Databases, data repositories or other data stores described herein may include various kinds of mechanisms for storing, accessing, and retrieving various kinds of data, including a hierarchical database, a set of files in a file system, an application database in a proprietary format, a relational database management system (RDBMS), a nonrelational database (NoSQL), a graph database (GDB), etc. Each such data store is generally included within a computing device employing a computer operating system such as one of those mentioned above, and are accessed via a network in any one or more of a variety of manners. A file system may be accessible from a computer operating system, and may include files stored in various formats. An RDBMS generally employs the Structured Query Language (SQL) in addition to a language for creating, storing, editing, and executing stored procedures, such as the PL/SQL language mentioned above.
In some examples, system elements may be implemented as computer-readable instructions (e.g., software) on one or more computing devices (e.g., servers, personal computers, etc.), stored on computer readable media associated therewith (e.g., disks, memories, etc.). A computer program product may comprise such instructions stored on computer readable media for carrying out the functions described herein.
In the drawings, the same reference numbers indicate the same elements. Further, some or all of these elements could be changed. With regard to the media, processes, systems, methods, heuristics, etc. described herein, it should be understood that, although the steps of such processes, etc. have been described as occurring according to a certain ordered sequence, such processes could be practiced with the described steps performed in an order other than the order described herein. It further should be understood that certain steps could be performed simultaneously, that other steps could be added, or that certain steps described herein could be omitted. Operations, systems, and methods described herein should always be implemented and/or performed in accordance with an applicable owner's/user's manual and/or safety guidelines.

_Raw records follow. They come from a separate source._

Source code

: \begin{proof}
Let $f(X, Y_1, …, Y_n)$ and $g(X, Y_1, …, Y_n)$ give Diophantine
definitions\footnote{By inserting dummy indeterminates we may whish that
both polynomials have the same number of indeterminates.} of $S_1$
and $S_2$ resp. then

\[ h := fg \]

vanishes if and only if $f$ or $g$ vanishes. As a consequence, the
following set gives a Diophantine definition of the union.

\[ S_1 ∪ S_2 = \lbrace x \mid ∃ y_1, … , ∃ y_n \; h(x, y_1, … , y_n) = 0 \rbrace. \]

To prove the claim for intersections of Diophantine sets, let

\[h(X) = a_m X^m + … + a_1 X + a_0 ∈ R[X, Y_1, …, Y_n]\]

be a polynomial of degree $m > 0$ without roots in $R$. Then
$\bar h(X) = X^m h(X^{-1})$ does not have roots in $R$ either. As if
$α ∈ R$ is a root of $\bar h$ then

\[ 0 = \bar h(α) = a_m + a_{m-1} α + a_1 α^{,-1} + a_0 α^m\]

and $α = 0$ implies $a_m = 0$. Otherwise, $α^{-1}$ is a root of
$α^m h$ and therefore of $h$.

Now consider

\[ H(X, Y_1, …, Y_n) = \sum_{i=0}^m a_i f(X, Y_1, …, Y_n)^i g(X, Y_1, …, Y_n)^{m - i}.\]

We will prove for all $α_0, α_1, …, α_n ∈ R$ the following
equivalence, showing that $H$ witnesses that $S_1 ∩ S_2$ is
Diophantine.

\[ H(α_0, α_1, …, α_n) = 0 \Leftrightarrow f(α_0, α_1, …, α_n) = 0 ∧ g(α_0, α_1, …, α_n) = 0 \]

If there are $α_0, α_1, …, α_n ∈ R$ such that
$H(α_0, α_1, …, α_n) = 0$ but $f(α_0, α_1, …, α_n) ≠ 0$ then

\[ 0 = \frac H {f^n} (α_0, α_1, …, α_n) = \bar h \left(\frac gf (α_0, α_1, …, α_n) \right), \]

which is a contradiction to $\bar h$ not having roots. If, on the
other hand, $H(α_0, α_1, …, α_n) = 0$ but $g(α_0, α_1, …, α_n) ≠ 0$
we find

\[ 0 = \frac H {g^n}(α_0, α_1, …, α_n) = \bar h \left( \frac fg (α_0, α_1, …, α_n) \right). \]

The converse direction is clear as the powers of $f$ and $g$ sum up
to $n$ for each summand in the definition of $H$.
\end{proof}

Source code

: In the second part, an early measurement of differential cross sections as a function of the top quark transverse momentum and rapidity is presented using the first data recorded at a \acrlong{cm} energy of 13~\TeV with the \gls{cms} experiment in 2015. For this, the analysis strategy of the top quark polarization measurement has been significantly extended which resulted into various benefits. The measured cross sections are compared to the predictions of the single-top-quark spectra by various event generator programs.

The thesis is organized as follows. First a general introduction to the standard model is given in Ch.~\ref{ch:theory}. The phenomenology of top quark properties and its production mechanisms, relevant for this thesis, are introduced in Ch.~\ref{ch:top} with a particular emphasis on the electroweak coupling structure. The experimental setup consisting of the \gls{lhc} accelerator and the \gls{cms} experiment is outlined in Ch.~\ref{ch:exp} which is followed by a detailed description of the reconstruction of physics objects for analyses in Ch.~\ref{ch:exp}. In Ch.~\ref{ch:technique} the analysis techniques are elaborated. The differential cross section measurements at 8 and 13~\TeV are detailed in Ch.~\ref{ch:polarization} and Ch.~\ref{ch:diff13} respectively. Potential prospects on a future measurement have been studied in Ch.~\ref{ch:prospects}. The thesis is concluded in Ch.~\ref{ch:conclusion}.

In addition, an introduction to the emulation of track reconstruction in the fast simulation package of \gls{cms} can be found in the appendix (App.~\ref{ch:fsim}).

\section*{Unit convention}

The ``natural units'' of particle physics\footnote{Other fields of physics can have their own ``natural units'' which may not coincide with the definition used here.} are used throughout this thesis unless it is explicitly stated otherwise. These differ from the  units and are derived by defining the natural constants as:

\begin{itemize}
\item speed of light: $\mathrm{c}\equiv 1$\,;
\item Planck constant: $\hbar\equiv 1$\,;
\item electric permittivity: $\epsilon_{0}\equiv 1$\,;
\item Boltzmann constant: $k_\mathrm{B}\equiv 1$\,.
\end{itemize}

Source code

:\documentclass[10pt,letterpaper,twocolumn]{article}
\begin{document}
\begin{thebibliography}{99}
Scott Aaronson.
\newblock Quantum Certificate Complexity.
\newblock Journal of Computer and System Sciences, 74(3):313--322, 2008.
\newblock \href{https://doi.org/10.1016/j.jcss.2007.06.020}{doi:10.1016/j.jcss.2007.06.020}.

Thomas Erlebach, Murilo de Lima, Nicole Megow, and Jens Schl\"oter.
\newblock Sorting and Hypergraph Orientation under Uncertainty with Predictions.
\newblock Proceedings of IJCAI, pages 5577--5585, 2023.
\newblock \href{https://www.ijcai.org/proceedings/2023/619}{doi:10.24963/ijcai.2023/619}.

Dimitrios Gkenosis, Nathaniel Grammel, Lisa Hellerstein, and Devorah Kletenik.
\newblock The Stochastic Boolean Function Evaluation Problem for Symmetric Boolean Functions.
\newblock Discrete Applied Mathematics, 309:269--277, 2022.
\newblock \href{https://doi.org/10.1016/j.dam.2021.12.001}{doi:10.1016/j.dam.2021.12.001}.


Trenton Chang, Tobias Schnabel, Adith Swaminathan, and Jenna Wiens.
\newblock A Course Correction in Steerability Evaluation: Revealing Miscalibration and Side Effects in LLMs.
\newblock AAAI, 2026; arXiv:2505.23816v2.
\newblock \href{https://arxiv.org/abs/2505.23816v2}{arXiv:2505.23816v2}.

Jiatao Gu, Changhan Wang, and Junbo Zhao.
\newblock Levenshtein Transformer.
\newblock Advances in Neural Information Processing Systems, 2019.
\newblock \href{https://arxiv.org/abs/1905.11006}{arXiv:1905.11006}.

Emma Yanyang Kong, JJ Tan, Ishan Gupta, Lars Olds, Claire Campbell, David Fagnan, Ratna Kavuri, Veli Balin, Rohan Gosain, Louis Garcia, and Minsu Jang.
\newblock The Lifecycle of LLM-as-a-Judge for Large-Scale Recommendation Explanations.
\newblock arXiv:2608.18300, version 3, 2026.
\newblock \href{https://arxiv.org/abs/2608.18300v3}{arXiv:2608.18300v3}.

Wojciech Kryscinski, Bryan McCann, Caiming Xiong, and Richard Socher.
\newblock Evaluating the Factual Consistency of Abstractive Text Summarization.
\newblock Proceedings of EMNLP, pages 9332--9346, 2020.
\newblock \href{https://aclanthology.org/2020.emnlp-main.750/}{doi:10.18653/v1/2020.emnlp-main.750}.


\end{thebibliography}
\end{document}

The disclosure has been described in an illustrative manner, and it is to be understood that the terminology which has been used is intended to be in the nature of words of description rather than of limitation. Use of “in response to,” “upon determining,” etc. indicates a causal relationship, not merely a temporal relationship. Many modifications and variations of the present disclosure are possible in light of the above teachings, and the disclosure may be practiced otherwise than as specifically described.